Stored data entries:
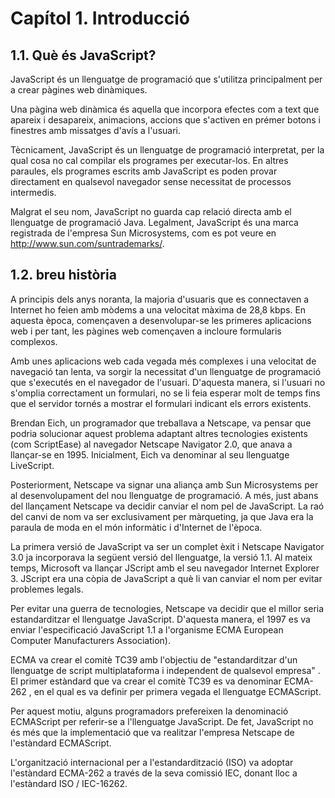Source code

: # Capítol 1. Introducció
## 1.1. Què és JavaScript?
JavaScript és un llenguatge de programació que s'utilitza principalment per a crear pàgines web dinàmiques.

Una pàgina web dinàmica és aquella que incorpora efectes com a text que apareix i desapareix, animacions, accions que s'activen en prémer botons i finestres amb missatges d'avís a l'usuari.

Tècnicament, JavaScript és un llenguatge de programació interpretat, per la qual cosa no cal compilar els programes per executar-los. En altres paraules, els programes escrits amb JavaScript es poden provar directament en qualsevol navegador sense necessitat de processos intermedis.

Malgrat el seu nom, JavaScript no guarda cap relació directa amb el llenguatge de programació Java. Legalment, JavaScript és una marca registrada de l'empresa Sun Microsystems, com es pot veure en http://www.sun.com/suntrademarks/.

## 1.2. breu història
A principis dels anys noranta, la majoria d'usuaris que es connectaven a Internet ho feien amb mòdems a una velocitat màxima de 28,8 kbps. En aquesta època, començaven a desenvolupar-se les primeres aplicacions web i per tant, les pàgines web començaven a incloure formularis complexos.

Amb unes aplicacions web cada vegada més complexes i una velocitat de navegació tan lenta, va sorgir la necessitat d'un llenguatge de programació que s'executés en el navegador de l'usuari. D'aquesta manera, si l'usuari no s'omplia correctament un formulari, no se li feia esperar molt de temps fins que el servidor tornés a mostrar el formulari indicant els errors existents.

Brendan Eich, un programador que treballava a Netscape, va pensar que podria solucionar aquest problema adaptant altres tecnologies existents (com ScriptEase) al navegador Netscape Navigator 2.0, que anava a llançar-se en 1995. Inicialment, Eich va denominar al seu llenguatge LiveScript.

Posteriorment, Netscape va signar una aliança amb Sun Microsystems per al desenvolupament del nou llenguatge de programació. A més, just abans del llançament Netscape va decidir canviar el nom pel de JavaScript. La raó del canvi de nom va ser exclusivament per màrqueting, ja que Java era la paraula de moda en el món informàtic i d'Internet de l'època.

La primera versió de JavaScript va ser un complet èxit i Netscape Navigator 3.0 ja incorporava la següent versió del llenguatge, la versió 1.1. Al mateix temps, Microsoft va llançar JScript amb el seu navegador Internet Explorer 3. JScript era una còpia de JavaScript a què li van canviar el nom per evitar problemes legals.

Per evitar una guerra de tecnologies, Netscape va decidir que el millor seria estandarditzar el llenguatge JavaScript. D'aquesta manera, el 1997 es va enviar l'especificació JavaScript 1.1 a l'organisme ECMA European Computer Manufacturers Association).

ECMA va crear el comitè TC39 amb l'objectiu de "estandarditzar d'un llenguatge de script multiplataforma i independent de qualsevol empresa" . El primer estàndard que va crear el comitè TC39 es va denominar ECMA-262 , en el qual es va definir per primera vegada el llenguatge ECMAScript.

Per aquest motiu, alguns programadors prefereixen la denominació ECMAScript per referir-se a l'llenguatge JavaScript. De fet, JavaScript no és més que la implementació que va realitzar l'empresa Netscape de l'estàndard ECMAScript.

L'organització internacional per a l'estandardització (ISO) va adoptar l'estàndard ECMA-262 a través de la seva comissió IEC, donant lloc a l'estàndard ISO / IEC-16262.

_TASK DESCRIPTION_
When copying the entries above, keep each word as it is and exclude any image.

_SOLUTION TO THIS PROBLEM_
Source code

: # Capítol 1. Introducció
## 1.1. Què és JavaScript?
JavaScript és un llenguatge de programació que s'utilitza principalment per a crear pàgines web dinàmiques.

Una pàgina web dinàmica és aquella que incorpora efectes com a text que apareix i desapareix, animacions, accions que s'activen en prémer botons i finestres amb missatges d'avís a l'usuari.

Tècnicament, JavaScript és un llenguatge de programació interpretat, per la qual cosa no cal compilar els programes per executar-los. En altres paraules, els programes escrits amb JavaScript es poden provar directament en qualsevol navegador sense necessitat de processos intermedis.

Malgrat el seu nom, JavaScript no guarda cap relació directa amb el llenguatge de programació Java. Legalment, JavaScript és una marca registrada de l'empresa Sun Microsystems, com es pot veure en http://www.sun.com/suntrademarks/.

## 1.2. breu història
A principis dels anys noranta, la majoria d'usuaris que es connectaven a Internet ho feien amb mòdems a una velocitat màxima de 28,8 kbps. En aquesta època, començaven a desenvolupar-se les primeres aplicacions web i per tant, les pàgines web començaven a incloure formularis complexos.

Amb unes aplicacions web cada vegada més complexes i una velocitat de navegació tan lenta, va sorgir la necessitat d'un llenguatge de programació que s'executés en el navegador de l'usuari. D'aquesta manera, si l'usuari no s'omplia correctament un formulari, no se li feia esperar molt de temps fins que el servidor tornés a mostrar el formulari indicant els errors existents.

Brendan Eich, un programador que treballava a Netscape, va pensar que podria solucionar aquest problema adaptant altres tecnologies existents (com ScriptEase) al navegador Netscape Navigator 2.0, que anava a llançar-se en 1995. Inicialment, Eich va denominar al seu llenguatge LiveScript.

Posteriorment, Netscape va signar una aliança amb Sun Microsystems per al desenvolupament del nou llenguatge de programació. A més, just abans del llançament Netscape va decidir canviar el nom pel de JavaScript. La raó del canvi de nom va ser exclusivament per màrqueting, ja que Java era la paraula de moda en el món informàtic i d'Internet de l'època.

La primera versió de JavaScript va ser un complet èxit i Netscape Navigator 3.0 ja incorporava la següent versió del llenguatge, la versió 1.1. Al mateix temps, Microsoft va llançar JScript amb el seu navegador Internet Explorer 3. JScript era una còpia de JavaScript a què li van canviar el nom per evitar problemes legals.

Per evitar una guerra de tecnologies, Netscape va decidir que el millor seria estandarditzar el llenguatge JavaScript. D'aquesta manera, el 1997 es va enviar l'especificació JavaScript 1.1 a l'organisme ECMA European Computer Manufacturers Association).

ECMA va crear el comitè TC39 amb l'objectiu de "estandarditzar d'un llenguatge de script multiplataforma i independent de qualsevol empresa" . El primer estàndard que va crear el comitè TC39 es va denominar ECMA-262 , en el qual es va definir per primera vegada el llenguatge ECMAScript.

Per aquest motiu, alguns programadors prefereixen la denominació ECMAScript per referir-se a l'llenguatge JavaScript. De fet, JavaScript no és més que la implementació que va realitzar l'empresa Netscape de l'estàndard ECMAScript.

L'organització internacional per a l'estandardització (ISO) va adoptar l'estàndard ECMA-262 a través de la seva comissió IEC, donant lloc a l'estàndard ISO / IEC-16262.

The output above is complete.